Exercise aim:
Please set down only the lines from the one containing "### 1. ✅ retornar" through the end of the entries below, exactly, minus any pictures.

(Dataset items)
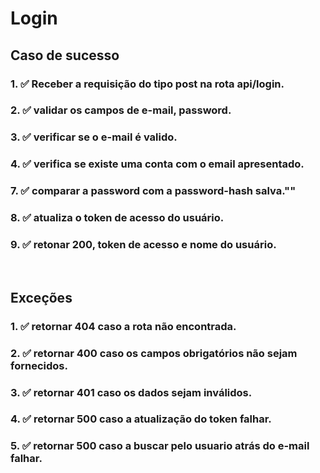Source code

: # Login


##  Caso de sucesso


### 1. ✅ Receber a requisição do tipo post na rota api/login.
### 2. ✅ validar os campos de  e-mail, password.
### 3. ✅ verificar se o e-mail é valido.
### 4. ✅ verifica se existe uma conta com o email apresentado.
### 7. ✅ comparar a password com a password-hash salva.""
### 8. ✅ atualiza o token de acesso do usuário.   
### 9. ✅ retonar 200, token de acesso e nome do usuário.

<br/>

## Exceções


### 1. ✅ retornar 404 caso a rota não encontrada.
### 2. ✅ retornar 400 caso os campos obrigatórios não sejam fornecidos. 
### 3. ✅ retornar 401 caso os dados sejam inválidos.
### 4. ✅ retornar 500 caso a atualização do token falhar.
### 5. ✅ retornar 500 caso a buscar pelo usuario atrás do e-mail falhar.
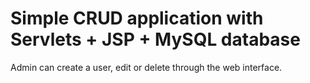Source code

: # Simple CRUD application with Servlets + JSP + MySQL database

Admin can create a user, edit or delete through the web interface.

Result of this task:
### 1. ✅ retornar 404 caso a rota não encontrada.
### 2. ✅ retornar 400 caso os campos obrigatórios não sejam fornecidos. 
### 3. ✅ retornar 401 caso os dados sejam inválidos.
### 4. ✅ retornar 500 caso a atualização do token falhar.
### 5. ✅ retornar 500 caso a buscar pelo usuario atrás do e-mail falhar.
Source code

: # Simple CRUD application with Servlets + JSP + MySQL database

Admin can create a user, edit or delete through the web interface.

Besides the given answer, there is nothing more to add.